The paperwork is a pain but it's like this everywhere, almost the same process for UScA Sieger Shows. If you are not really into "showing", don't be discouraged, tons of people show their puppies for the first time (or only time) at the Sieger Show. Your breeder can help you or there are many handlers available. Usually if I pay a handler and they don't advertise a fee I pay the registration fee plus a little tip. Last time I used a handler from another team my registration fee was $40 so I gave the handler $50 because I was satisfied with how the dog was shown.


----------



## VaBeachFamily (Apr 12, 2005)

Nice. I don't know that I would be anywhere near ready this year, but would like to try with Cullen later down the line... just because. We will be showing him AKC standard, and then working on Schutzhund also...


----------



## Mr.GSD (May 14, 2010)

*Codmaster: get in touch*



codmaster said:


> Hi Fred, You won't remember of course but my wife and I bought a pup from you a LONG time ago when you were in Toledo and had just gotten into whippets also.
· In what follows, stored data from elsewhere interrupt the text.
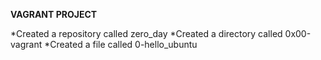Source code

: **VAGRANT PROJECT**

*Created a repository called zero_day
*Created a directory called 0x00-vagrant
*Created a file called 0-hello_ubuntu
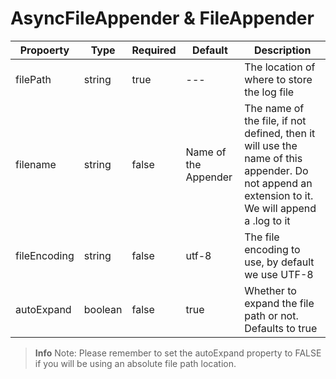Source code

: # AsyncFileAppender & FileAppender

|Propoerty|Type|Required|Default|Description|
|--|--|--|--|--|
|filePath |string |true|---|The location of where to store the log file |
|filename |string |false |Name of the Appender |The name of the file, if not defined, then it will use the name of this appender. Do not append an extension to it. We will append a .log to it |
|fileEncoding|string |false |utf-8 |The file encoding to use, by default we use UTF-8 |
|autoExpand |boolean |false |true|Whether to expand the file path or not. Defaults to true |


> <b>Info</b> Note: Please remember to set the autoExpand property to FALSE if you will be using an absolute file path location.
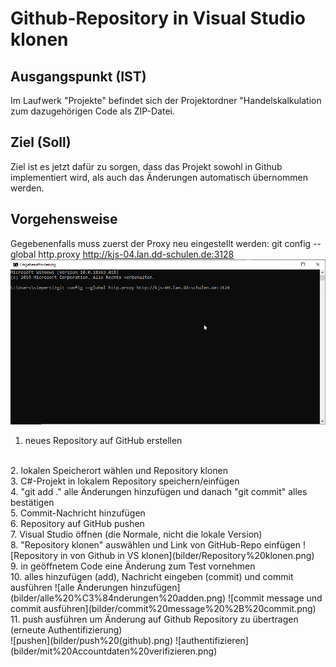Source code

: # Github-Repository in Visual Studio klonen

## Ausgangspunkt (IST)
Im Laufwerk "Projekte" befindet sich der Projektordner "Handelskalkulation zum dazugehörigen Code als ZIP-Datei.

## Ziel (Soll)
Ziel ist es jetzt dafür zu sorgen, dass das Projekt sowohl in Github implementiert wird, als auch das Änderungen automatisch übernommen werden.

## Vorgehensweise
Gegebenenfalls muss zuerst der Proxy neu eingestellt werden: git config --global http.proxy http://kjs-04.lan.dd-schulen.de:3128
![Proxy einstellen](bilder/Proxy%20einstellen.png)

1. neues Repository auf GitHub erstellen
</br>
2. lokalen Speicherort wählen und Repository klonen
</br>
3. C#-Projekt in lokalem Repository speichern/einfügen
</br>
4. "git add ." alle Änderungen hinzufügen und danach "git commit" alles bestätigen
</br>
5. Commit-Nachricht hinzufügen
</br>
6. Repository auf GitHub pushen
</br>
7. Visual Studio öffnen (die Normale, nicht die lokale Version)
</br>
8. "Repository klonen" auswählen und Link von GitHub-Repo einfügen
![Repository in von Github in VS klonen](bilder/Repository%20klonen.png)
</br>
9. in geöffnetem Code eine Änderung zum Test vornehmen
</br>
10. alles hinzufügen (add), Nachricht eingeben (commit) und commit ausführen
![alle Änderungen hinzufügen](bilder/alle%20%C3%84nderungen%20adden.png)
![commit message und commit ausführen](bilder/commit%20message%20%2B%20commit.png)
</br>
11. push ausführen um Änderung auf Github Repository zu übertragen (erneute Authentifizierung)
</br>
![pushen](bilder/push%20(github).png)
![authentifizieren](bilder/mit%20Accountdaten%20verifizieren.png)
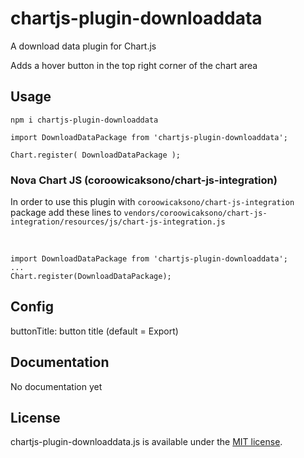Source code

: # chartjs-plugin-downloaddata

A download data  plugin for Chart.js

Adds a hover button in the top right corner of the chart area

## Usage

`npm i chartjs-plugin-downloaddata`

`import DownloadDataPackage from 'chartjs-plugin-downloaddata';`

`Chart.register(
    DownloadDataPackage
);`

### Nova Chart JS (coroowicaksono/chart-js-integration)

In order to use this plugin with `coroowicaksono/chart-js-integration` package add these lines to `vendors/coroowicaksono/chart-js-integration/resources/js/chart-js-integration.js`

<br>

`import DownloadDataPackage from 'chartjs-plugin-downloaddata';`<br>
`...`<br>
`Chart.register(DownloadDataPackage);`

## Config

buttonTitle: button title (default = Export)

## Documentation

No documentation yet

## License

chartjs-plugin-downloaddata.js is available under the [MIT license](https://opensource.org/licenses/MIT).
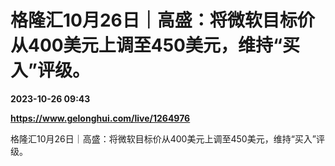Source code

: # 格隆汇10月26日｜高盛：将微软目标价从400美元上调至450美元，维持“买入”评级。

**2023-10-26 09:43**

**https://www.gelonghui.com/live/1264976**

格隆汇10月26日｜高盛：将微软目标价从400美元上调至450美元，维持“买入”评级。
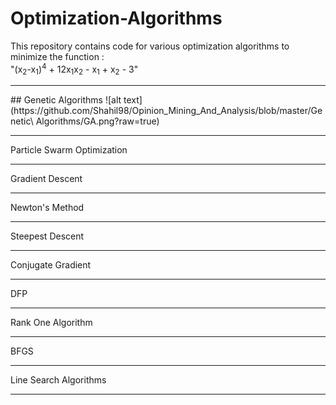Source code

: # Optimization-Algorithms       
This repository contains code for various optimization algorithms to minimize the function : <br> "(x<sub>2</sub>-x<sub>1</sub>)<sup>4</sup> + 12x<sub>1</sub>x<sub>2</sub> - x<sub>1</sub> + x<sub>2</sub> - 3"
<hr>
## Genetic Algorithms
![alt text](https://github.com/Shahil98/Opinion_Mining_And_Analysis/blob/master/Genetic\ Algorithms/GA.png?raw=true)
<hr>
Particle Swarm Optimization
<hr>
Gradient Descent
<hr>
Newton's Method
<hr>
Steepest Descent 
<hr>
Conjugate Gradient
<hr>
DFP
<hr>
Rank One Algorithm
<hr>
BFGS
<hr>
Line Search Algorithms
<hr>
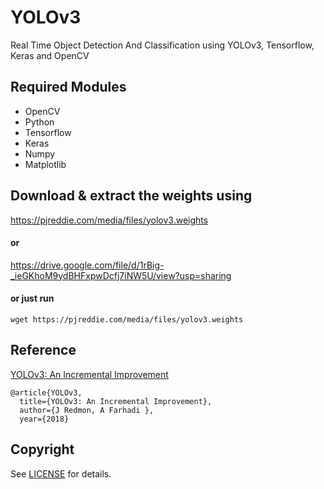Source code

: # YOLOv3
Real Time Object Detection And Classification using YOLOv3, Tensorflow, Keras and OpenCV


## Required Modules
- OpenCV
- Python    
- Tensorflow  
- Keras
- Numpy
- Matplotlib

 ## Download & extract the weights using
https://pjreddie.com/media/files/yolov3.weights
#### or
https://drive.google.com/file/d/1rBig-_ieGKhoM9ydBHFxpwDcfj7iNW5U/view?usp=sharing
#### or just run
`wget https://pjreddie.com/media/files/yolov3.weights`

## Reference

[YOLOv3: An Incremental Improvement](https://pjreddie.com/media/files/papers/YOLOv3.pdf)
	
	@article{YOLOv3,  
	  title={YOLOv3: An Incremental Improvement},  
	  author={J Redmon, A Farhadi },
	  year={2018}



## Copyright
See [LICENSE](LICENSE) for details.
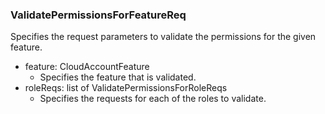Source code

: ### ValidatePermissionsForFeatureReq
Specifies the request parameters to validate
the permissions for the given feature.

- feature: CloudAccountFeature
  - Specifies the feature that is validated.
- roleReqs: list of ValidatePermissionsForRoleReqs
  - Specifies the requests for each of the roles to validate.
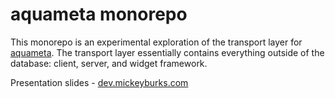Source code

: 
# aquameta monorepo

This monorepo is an experimental exploration of the transport layer for [aquameta](https://github.com/aquametalabs/aquameta). The transport layer essentially contains everything outside of the database: client, server, and widget framework.

Presentation slides - [dev.mickeyburks.com](https://dev.mickeyburks.com/datum)

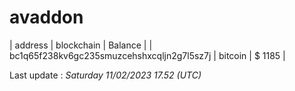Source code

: # avaddon

| address | blockchain | Balance |
| bc1q65f238kv6gc235smuzcehshxcqljn2g7l5sz7j | bitcoin | $ 1185 | 

Last update : _Saturday 11/02/2023 17.52 (UTC)_ 

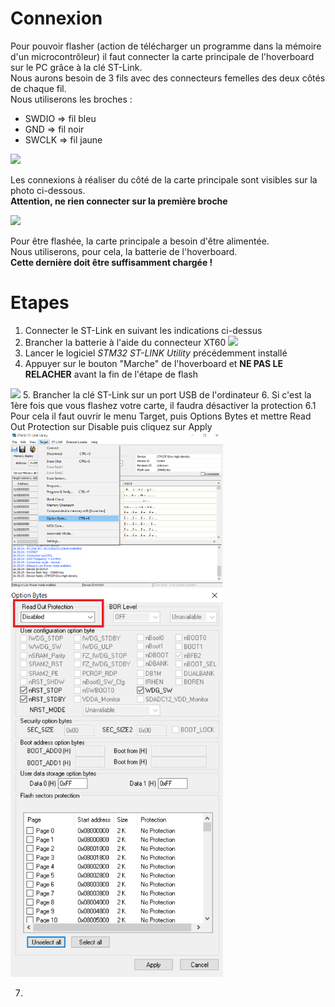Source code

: # Connexion  
Pour pouvoir flasher (action de télécharger un programme dans la mémoire d'un microcontrôleur) il faut connecter la carte principale de l'hoverboard sur le PC grâce à la clé ST-Link.   
Nous aurons besoin de 3 fils avec des connecteurs femelles des deux côtés de chaque fil.  
Nous utiliserons les broches :  
* SWDIO  => fil bleu  
* GND    => fil noir  
* SWCLK  => fil jaune  

<img src="st-link-connexion.jpg" width="340">

Les connexions à réaliser du côté de la carte principale sont visibles sur la photo ci-dessous.  
**Attention, ne rien connecter sur la première broche**    

<img src="carte-principle-connexion.jpg" width = "340"> 

Pour être flashée, la carte principale a besoin d'être alimentée.  
Nous utiliserons, pour cela, la batterie de l'hoverboard.  
**Cette dernière doit être suffisamment chargée !**  

# Etapes
1. Connecter le ST-Link en suivant les indications ci-dessus  
2. Brancher la batterie à l'aide du connecteur XT60  <img src="connecteur-xt60.jpg" width="340">    
3. Lancer le logiciel *STM32 ST-LINK Utility* précédemment installé        
4. Appuyer sur le bouton "Marche" de l'hoverboard et **NE PAS LE RELACHER** avant la fin de l'étape de flash  
<img src="bouton-on.jpg" width="340">  
5. Brancher la clé ST-Link sur un port USB de l'ordinateur    
6. Si c'est la 1ère fois que vous flashez votre carte, il faudra désactiver la protection    
6.1 Pour cela il faut ouvrir le menu Target, puis Options Bytes et mettre Read Out Protection sur Disable puis cliquez sur Apply  
<img src = "option-bytes.png" width="340">  
<img src = "readout-protection.png" width="340">  

7.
Female named Susy if i remember. Your name brought back a flood of memories about her. We are now back into GSD's with a dog from Covy Tucker Hills and are now in CA.
> Welcome!


 I certainly remember Susy... big female, loved to team up with my whippet to flush (and have him chase) rabbits. Send me a note at Mr.GSD @netscape.com Fred


----------



## Remo (Sep 8, 2004)

VGSR will have a booth at this event. 

We hope to see folks from the board this weekend. Please come on by and say HELLO!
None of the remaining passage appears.